A centenária marca inglesa de esportivos fabrica há
76 anos o modelo 4/4: conheça sua longa trajetória
Texto: José Geraldo Fonseca – Fotos: divulgação
Se o sucesso de um carro fosse medido por sua longevidade, sem dúvida o mais bem-sucedido em todos os tempos seria o Morgan 4/4. Produzido ainda hoje, o modelo inglês surgiu há nada menos que 76 anos — antes mesmo que o Volkswagen Fusca, a Kombi ou o Citroën 2CV. E não se trata apenas de manter um nome em diversas gerações bem diferentes, como ocorre com o Toyota Corolla ou com o VW Golf, mas sim da evolução do mesmo carro com as devidas atualizações mecânicas.

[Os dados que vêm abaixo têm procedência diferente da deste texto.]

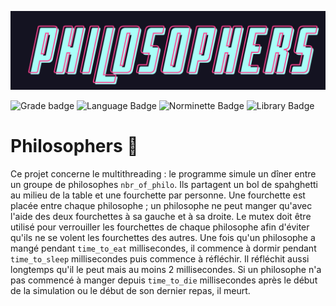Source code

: ![Philosophers logo](.media/philosophers_logo.png)

![Grade badge](https://img.shields.io/badge/?_%2F_100-004d40?label=final%20grade&labelColor=151515&logo=data:image/svg%2bxml;base64,PHN2ZyB4bWxucz0iaHR0cDovL3d3dy53My5vcmcvMjAwMC9zdmciIGhlaWdodD0iMjRweCIgdmlld0JveD0iMCAwIDI0IDI0IiB3aWR0aD0iMjRweCIgZmlsbD0iI0ZGRkZGRiI+PHBhdGggZD0iTTAgMGgyNHYyNEgweiIgZmlsbD0ibm9uZSIvPjxwYXRoIGQ9Ik0xMiAxNy4yN0wxOC4xOCAyMWwtMS42NC03LjAzTDIyIDkuMjRsLTcuMTktLjYxTDEyIDIgOS4xOSA4LjYzIDIgOS4yNGw1LjQ2IDQuNzNMNS44MiAyMXoiLz48L3N2Zz4=) ![Language Badge](https://img.shields.io/badge/C-fe428e?logo=C&label=language&labelColor=151515) ![Norminette Badge](https://img.shields.io/badge/passing-brightgreen?logo=42&label=norminette&labelColor=151515) ![Library Badge](https://img.shields.io/badge/none-c40233?logo=GitHub&label=library%20used&labelColor=151515)

# Philosophers 🧠

Ce projet concerne le multithreading : le programme simule un dîner entre un groupe de philosophes `nbr_of_philo`. Ils partagent un bol de spahghetti au milieu de la table et une fourchette par personne.
Une fourchette est placée entre chaque philosophe ; un philosophe ne peut manger qu'avec l'aide des deux fourchettes à sa gauche et à sa droite.
Le mutex doit être utilisé pour verrouiller les fourchettes de chaque philosophe afin d'éviter qu'ils ne se volent les fourchettes des autres.
Une fois qu'un philosophe a mangé pendant `time_to_eat` millisecondes, il commence à dormir pendant `time_to_sleep` millisecondes puis commence à réfléchir. Il réfléchit aussi longtemps qu'il le peut mais au moins 2 millisecondes.
Si un philosophe n'a pas commencé à manger depuis `time_to_die` millisecondes après le début de la simulation ou le début de son dernier repas, il meurt.
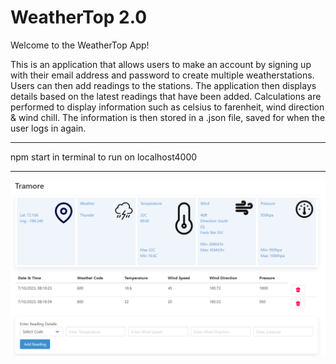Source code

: # WeatherTop 2.0
Welcome to the WeatherTop App!

This is an application that allows users to make an account by 
signing up with their email address and password to create multiple
weatherstations.
Users can then add readings to the stations. The application
then displays details based on the latest readings that have been 
added.
Calculations are performed to display information such as celsius to 
farenheit, wind direction & wind chill.
The information is then stored in a .json file, saved for when the 
user logs in again.
*****************************************

npm start in terminal to run on localhost4000
*****************************************

![Alt weatherTopImage](/public/images/weathertop.png)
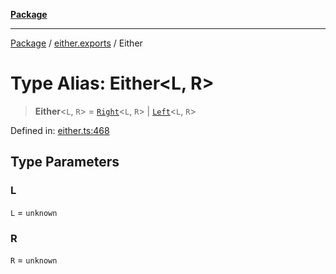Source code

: [**Package**](../../README.md)

***

[Package](../../modules.md) / [either.exports](../README.md) / Either

# Type Alias: Either\<L, R\>

> **Either**\<`L`, `R`\> = [`Right`](../-internal-/classes/Right.md)\<`L`, `R`\> \| [`Left`](../-internal-/classes/Left.md)\<`L`, `R`\>

Defined in: [either.ts:468](https://github.com/AlexXanderGrib/monads-io/blob/d65e47796764202dffd7314b61c2ea9cedbb26e8/src/either.ts#L468)

## Type Parameters

### L

`L` = `unknown`

### R

`R` = `unknown`
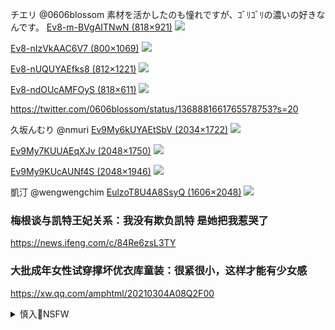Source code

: チエリ
@0606blossom
素材を活かしたのも憧れですが、ｺﾞﾘｺﾞﾘの濃いの好きなんです。
[Ev8-m-BVgAITNwN (818×921)](https://pbs.twimg.com/media/Ev8-m-BVgAITNwN?format=jpg&name=orig)
![](https://pbs.twimg.com/media/Ev8-m-BVgAITNwN?format=jpg&name=orig)

[Ev8-nIzVkAAC6V7 (800×1069)](https://pbs.twimg.com/media/Ev8-nIzVkAAC6V7?format=jpg&name=orig)
![](https://pbs.twimg.com/media/Ev8-nIzVkAAC6V7?format=jpg&name=orig)

[Ev8-nUQUYAEfks8 (812×1221)](https://pbs.twimg.com/media/Ev8-nUQUYAEfks8?format=jpg&name=orig)
![](https://pbs.twimg.com/media/Ev8-nUQUYAEfks8?format=jpg&name=orig)

[Ev8-ndOUcAMFOyS (818×611)](https://pbs.twimg.com/media/Ev8-ndOUcAMFOyS?format=jpg&name=orig)
![](https://pbs.twimg.com/media/Ev8-ndOUcAMFOyS?format=jpg&name=orig)

https://twitter.com/0606blossom/status/1368881661765578753?s=20

久坂んむり
@nmuri
[Ev9My6kUYAEtSbV (2034×1722)](https://pbs.twimg.com/media/Ev9My6kUYAEtSbV?format=jpg&name=orig)
![](https://pbs.twimg.com/media/Ev9My6kUYAEtSbV?format=jpg&name=orig)

[Ev9My7KUUAEqXJv (2048×1750)](https://pbs.twimg.com/media/Ev9My7KUUAEqXJv?format=jpg&name=orig)
![](https://pbs.twimg.com/media/Ev9My7KUUAEqXJv?format=jpg&name=orig)

[Ev9My9KUcAUNf4S (2048×1946)](https://pbs.twimg.com/media/Ev9My9KUcAUNf4S?format=jpg&name=orig)
![](https://pbs.twimg.com/media/Ev9My9KUcAUNf4S?format=jpg&name=orig)

凱汀
@wengwengchim
[EulzoT8U4A8SsyQ (1606×2048)](https://pbs.twimg.com/media/EulzoT8U4A8SsyQ?format=jpg&name=orig)
![](https://pbs.twimg.com/media/EulzoT8U4A8SsyQ?format=jpg&name=orig)

### 梅根谈与凯特王妃关系：我没有欺负凯特 是她把我惹哭了
https://news.ifeng.com/c/84Re6zsL3TY

### 大批成年女性试穿撑坏优衣库童装：很紧很小，这样才能有少女感
https://xw.qq.com/amphtml/20210304A08Q2F00

<details><summary>慎入🔞NSFW</summary>

Not Safe For Work
<img src="https://upload.wikimedia.org/wikipedia/commons/thumb/d/d3/Biohazard_Symbol_Specification.png/210px-Biohazard_Symbol_Specification.png">

<details><summary><b>风险自理Use At Your Own Risk🈲</summary>


</details>
</details>
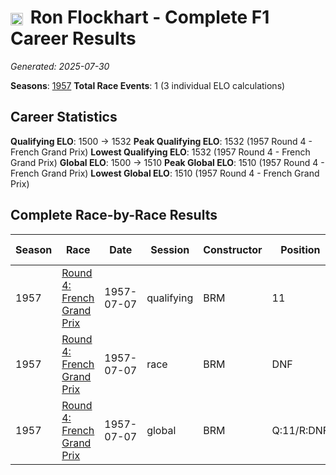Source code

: # <img src="https://upload.wikimedia.org/wikipedia/commons/thumb/8/83/Flag_of_the_United_Kingdom_%283-5%29.svg/512px-Flag_of_the_United_Kingdom_%283-5%29.svg.png?20250726143817" alt="United Kingdom" width="20" height="auto" style="vertical-align: middle; margin-right: 5px;" onerror="this.outerHTML='🇬🇧'; this.style.marginRight='5px';"/> Ron Flockhart - Complete F1 Career Results

*Generated: 2025-07-30*

**Seasons**: [1957](../results/1957-season-report.md)
**Total Race Events**: 1 (3 individual ELO calculations)

## Career Statistics

**Qualifying ELO**: 1500 → 1532
**Peak Qualifying ELO**: 1532 (1957 Round 4 - French Grand Prix)
**Lowest Qualifying ELO**: 1532 (1957 Round 4 - French Grand Prix)
**Global ELO**: 1500 → 1510
**Peak Global ELO**: 1510 (1957 Round 4 - French Grand Prix)
**Lowest Global ELO**: 1510 (1957 Round 4 - French Grand Prix)

## Complete Race-by-Race Results

| Season | Race | Date | Session | Constructor | Position | Starting ELO | ELO Change | Final ELO | Teammate |
|--------|------|------|---------|-------------|----------|--------------|------------|-----------|----------|
| 1957 | [Round 4: French Grand Prix](../results/1957-season-report.md#round-4-french-grand-prix) | 1957-07-07 | qualifying | BRM | 11 | 1500 | +32 | 1532 | <img src="https://upload.wikimedia.org/wikipedia/commons/a/a4/Flag_of_the_United_States.svg" alt="United States" width="20" height="auto" style="vertical-align: middle; margin-right: 5px;" onerror="this.outerHTML='🇺🇸'; this.style.marginRight='5px';"/> Herbert MacKay-Fraser |
| 1957 | [Round 4: French Grand Prix](../results/1957-season-report.md#round-4-french-grand-prix) | 1957-07-07 | race | BRM | DNF | 1500 | N/A | 1500 | <img src="https://upload.wikimedia.org/wikipedia/commons/a/a4/Flag_of_the_United_States.svg" alt="United States" width="20" height="auto" style="vertical-align: middle; margin-right: 5px;" onerror="this.outerHTML='🇺🇸'; this.style.marginRight='5px';"/> Herbert MacKay-Fraser |
| 1957 | [Round 4: French Grand Prix](../results/1957-season-report.md#round-4-french-grand-prix) | 1957-07-07 | global | BRM | Q:11/R:DNF | 1500 | +10 | 1510 | <img src="https://upload.wikimedia.org/wikipedia/commons/a/a4/Flag_of_the_United_States.svg" alt="United States" width="20" height="auto" style="vertical-align: middle; margin-right: 5px;" onerror="this.outerHTML='🇺🇸'; this.style.marginRight='5px';"/> Herbert MacKay-Fraser |
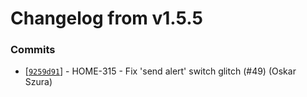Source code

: # Changelog from v1.5.5
### Commits
* [[`9259d91`](http://github.com/smart-evolution/shpanel/commit/9259d91b919ee68f65d06699dd50411e1a314dc4)] - HOME-315 - Fix 'send alert' switch glitch (#49) (Oskar Szura)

A Morgan foi fundada em 1909 na cidade de Malvern Link, Worcestershire, Inglaterra, por Henry Frederick Stanley (H.F.S.) Morgan, que havia estudado engenharia no Crystal Palace. De início a empresa — pertencente à mesma família até hoje — foi financiada pelo pai de Henry, um pastor anglicano, e era revendedora das marcas Darracq e Wolseley. No Salão da Motocicleta de Londres do ano seguinte, a Morgan mostrou o protótipo de um carro com três rodas e motor Peugeot com potência de 7 cv. Ele havia sido construído pelo colégio Malvern, tendo auxiliado no projeto o engenheiro Stephenson-Pearce.
Simples, o veículo não tinha marcha à ré e a direção era comandada por uma barra. Esta foi substituída por um volante na produção em série, assim como o motor por um JAP de dois cilindros em “V” e 964 cm³ de origem motociclística. Ao contrário da maior parte dos atuais triciclos, o par de rodas se situava no eixo dianteiro, ficando a roda solitária no eixo traseiro. O carro de dois lugares tinha chassi tubular, transmissão por correntes com duas marchas, tração traseira e suspensão dianteira independente. O peso era de 150 kg.

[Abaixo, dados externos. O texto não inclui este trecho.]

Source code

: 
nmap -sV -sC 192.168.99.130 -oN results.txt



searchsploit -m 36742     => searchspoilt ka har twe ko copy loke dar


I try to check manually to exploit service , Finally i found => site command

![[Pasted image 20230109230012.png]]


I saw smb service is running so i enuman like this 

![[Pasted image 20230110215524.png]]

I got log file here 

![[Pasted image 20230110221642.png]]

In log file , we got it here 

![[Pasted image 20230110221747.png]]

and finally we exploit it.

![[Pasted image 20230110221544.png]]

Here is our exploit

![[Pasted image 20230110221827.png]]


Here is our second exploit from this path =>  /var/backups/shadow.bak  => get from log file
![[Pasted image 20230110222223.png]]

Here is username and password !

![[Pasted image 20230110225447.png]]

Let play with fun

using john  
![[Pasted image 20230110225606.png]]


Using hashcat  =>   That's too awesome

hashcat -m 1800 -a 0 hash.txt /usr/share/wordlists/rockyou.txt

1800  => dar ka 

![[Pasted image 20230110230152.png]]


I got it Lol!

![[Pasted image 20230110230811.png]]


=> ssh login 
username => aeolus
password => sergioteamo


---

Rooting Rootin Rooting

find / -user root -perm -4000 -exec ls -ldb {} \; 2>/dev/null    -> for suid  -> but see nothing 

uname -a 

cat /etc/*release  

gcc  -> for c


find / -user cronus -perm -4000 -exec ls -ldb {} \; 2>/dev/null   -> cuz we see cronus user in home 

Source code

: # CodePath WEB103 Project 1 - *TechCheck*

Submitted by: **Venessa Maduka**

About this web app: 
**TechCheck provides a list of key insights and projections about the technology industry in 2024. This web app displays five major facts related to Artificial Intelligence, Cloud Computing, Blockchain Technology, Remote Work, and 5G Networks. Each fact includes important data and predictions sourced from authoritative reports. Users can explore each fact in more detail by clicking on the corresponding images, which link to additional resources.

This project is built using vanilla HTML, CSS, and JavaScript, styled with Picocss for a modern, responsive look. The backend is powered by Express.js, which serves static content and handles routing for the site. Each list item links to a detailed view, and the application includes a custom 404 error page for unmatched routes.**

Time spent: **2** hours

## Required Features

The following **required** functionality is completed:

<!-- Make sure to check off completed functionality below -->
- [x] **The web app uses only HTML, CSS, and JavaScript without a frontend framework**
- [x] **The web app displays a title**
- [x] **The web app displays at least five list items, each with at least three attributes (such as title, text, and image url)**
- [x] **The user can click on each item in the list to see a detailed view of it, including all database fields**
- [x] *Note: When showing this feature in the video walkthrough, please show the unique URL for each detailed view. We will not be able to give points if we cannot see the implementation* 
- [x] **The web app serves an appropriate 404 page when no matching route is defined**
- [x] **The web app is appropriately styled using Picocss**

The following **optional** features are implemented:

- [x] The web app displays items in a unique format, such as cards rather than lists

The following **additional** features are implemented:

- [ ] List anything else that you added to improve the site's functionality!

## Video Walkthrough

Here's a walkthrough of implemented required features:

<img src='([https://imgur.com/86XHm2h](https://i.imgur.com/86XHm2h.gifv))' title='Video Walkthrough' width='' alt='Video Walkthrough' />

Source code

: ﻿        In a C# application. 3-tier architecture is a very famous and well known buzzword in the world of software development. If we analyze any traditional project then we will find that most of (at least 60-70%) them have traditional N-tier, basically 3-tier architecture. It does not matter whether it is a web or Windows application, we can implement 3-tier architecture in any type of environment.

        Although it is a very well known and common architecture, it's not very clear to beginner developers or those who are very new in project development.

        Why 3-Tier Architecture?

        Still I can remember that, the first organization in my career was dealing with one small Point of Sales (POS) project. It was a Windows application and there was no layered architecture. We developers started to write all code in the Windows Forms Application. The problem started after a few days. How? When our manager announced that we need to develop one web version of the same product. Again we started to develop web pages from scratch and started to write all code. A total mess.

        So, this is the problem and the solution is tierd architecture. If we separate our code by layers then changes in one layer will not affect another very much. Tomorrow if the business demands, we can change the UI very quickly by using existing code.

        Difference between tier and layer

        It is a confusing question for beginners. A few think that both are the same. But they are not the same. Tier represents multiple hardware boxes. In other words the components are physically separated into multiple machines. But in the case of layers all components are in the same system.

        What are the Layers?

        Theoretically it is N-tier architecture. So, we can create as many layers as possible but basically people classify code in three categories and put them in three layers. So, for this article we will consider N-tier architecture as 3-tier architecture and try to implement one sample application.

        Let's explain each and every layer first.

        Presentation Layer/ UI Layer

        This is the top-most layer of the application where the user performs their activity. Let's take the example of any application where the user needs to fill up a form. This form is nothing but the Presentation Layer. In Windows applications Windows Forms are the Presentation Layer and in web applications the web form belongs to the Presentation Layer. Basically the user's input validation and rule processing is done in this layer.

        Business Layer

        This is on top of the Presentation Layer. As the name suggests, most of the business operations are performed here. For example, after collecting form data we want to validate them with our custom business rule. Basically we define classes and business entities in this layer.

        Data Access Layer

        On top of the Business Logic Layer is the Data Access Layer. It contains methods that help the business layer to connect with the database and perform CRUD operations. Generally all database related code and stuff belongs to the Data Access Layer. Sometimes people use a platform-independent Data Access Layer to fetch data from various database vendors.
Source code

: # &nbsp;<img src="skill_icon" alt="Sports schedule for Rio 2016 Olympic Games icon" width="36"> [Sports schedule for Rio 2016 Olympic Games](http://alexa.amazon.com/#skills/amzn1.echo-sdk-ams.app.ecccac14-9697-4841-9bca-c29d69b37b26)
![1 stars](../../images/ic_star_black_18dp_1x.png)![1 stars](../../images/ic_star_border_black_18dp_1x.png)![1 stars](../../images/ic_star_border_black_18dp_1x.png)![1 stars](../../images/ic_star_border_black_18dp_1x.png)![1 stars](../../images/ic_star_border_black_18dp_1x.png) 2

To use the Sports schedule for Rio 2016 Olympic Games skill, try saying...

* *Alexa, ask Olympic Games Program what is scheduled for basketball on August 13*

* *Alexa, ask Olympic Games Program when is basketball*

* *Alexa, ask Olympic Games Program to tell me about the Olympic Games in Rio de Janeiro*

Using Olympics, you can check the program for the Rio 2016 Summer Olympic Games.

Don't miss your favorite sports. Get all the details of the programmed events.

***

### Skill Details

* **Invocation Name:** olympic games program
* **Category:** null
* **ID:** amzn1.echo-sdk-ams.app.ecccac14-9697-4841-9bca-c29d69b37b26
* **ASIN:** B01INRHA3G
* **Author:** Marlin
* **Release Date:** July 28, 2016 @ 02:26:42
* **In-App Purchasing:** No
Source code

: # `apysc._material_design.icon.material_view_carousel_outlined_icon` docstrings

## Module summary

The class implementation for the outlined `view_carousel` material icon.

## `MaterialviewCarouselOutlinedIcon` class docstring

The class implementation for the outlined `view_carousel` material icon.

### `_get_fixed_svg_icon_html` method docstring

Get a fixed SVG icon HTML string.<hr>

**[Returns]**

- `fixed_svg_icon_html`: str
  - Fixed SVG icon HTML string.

Duas rodas na frente e uma atrás, motor Peugeot, direção por barra: o Morgan
surgia em 1909 para aproveitar a menor tributação a triciclos no Reino Unido
O Morgan 8, como foi chamado, acabou se tornando o mais famoso dos triciclos ingleses. As três rodas eram então populares devido a uma menor tributação para esse tipo de veículo no Reino Unido em comparação a automóveis. Com a produção em série, outros motores acabaram também sendo usados no modelo, das marcas Blumfield, Precision, Mag e Anzani. Seu desempenho, com boa relação peso-potência para a época, era surpreendente. Ajudava também a estabilidade acima do usual, que o tornava um favorito entre os esportistas.

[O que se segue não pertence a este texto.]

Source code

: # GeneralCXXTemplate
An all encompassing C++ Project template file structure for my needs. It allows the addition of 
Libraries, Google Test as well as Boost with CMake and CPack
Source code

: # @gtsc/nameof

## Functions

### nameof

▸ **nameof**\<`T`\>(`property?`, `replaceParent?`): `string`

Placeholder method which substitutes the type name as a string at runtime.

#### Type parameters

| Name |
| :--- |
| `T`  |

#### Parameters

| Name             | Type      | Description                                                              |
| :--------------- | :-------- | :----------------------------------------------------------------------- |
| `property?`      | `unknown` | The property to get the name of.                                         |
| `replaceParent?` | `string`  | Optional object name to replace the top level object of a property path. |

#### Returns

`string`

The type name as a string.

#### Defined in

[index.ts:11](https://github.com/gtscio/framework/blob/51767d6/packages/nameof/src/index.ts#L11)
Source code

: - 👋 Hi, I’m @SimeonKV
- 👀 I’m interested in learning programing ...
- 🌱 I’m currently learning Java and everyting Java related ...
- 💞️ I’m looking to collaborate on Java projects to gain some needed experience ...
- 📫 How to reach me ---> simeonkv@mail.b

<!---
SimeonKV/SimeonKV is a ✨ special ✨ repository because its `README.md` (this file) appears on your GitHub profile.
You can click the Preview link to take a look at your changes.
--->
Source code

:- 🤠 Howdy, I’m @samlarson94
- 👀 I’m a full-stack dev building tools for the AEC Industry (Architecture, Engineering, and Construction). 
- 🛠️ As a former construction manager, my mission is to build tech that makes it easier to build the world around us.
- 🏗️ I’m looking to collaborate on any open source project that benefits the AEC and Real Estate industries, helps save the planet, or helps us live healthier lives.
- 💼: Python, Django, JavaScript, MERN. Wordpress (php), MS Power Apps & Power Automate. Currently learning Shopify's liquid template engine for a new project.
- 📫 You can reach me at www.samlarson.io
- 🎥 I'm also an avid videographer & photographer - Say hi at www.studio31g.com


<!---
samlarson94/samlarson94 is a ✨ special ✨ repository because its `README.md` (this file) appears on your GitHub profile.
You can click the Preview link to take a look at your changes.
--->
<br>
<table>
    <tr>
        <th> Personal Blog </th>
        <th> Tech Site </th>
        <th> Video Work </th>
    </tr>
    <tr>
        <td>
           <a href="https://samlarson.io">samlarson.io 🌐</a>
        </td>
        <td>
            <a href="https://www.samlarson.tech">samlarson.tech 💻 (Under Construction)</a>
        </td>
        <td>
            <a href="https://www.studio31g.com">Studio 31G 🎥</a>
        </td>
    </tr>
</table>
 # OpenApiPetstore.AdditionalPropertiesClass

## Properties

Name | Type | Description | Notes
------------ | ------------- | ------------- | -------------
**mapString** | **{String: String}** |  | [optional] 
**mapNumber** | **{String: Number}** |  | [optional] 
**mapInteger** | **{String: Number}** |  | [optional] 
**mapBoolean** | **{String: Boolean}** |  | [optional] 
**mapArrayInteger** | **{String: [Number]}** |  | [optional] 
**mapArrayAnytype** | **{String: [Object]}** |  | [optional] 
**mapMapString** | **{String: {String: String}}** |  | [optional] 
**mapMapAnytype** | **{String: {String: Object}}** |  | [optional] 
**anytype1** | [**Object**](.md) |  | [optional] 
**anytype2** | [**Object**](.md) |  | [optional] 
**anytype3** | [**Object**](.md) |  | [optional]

O 4/4 continua em produção até hoje, com sua carroceria sendo basicamente uma evolução do modelo original — e mantendo a estrutura de madeira em sua construção
Em 1912 era construído pela empresa um quatro-lugares experimental. No ano seguinte, os Morgans passavam a vir com iluminação elétrica. Para os esportistas surgia em 1914 o Grand Prix, de competição. Mais um ano e um quatro-lugares era colocado em produção, com o apropriado nome de Family. Para 1916 surgia um modelo com traseira mais aerodinâmica, em formato afilado e longo, e capaz de alcançar 130 km/h. Esse triciclo, que recebia dois anos mais tarde o nome de Aero, tinha como característica marcante seu motor situado fora do capô, à frente de onde ficava o radiador — ou ficaria, já que algumas versões o dispensavam por ter motor refrigerado a ar. Uma coisa ninguém podia negar sobre esse Morgan: era muito divertido!
Os modelos de dois lugares passaram em 1919 a ser disponíveis nas versões básica, Sports e De Luxe; no ano seguinte os carros ganhavam partida elétrica. Devido ao enorme sucesso, não tardou para que surgissem interessados em produzi-los sob licença. Na França, o triciclo foi construído pelas empresas Darmout e Sandford. A última, pertencente ao inglês Malcolm Stewart Sandford, fabricava versões com algumas alterações, como câmbio de três marchas e motores Ruby de quatro cilindros com 1,0 e 1,1 litro de cilindrada, tendo alguns sido equipados com compressor.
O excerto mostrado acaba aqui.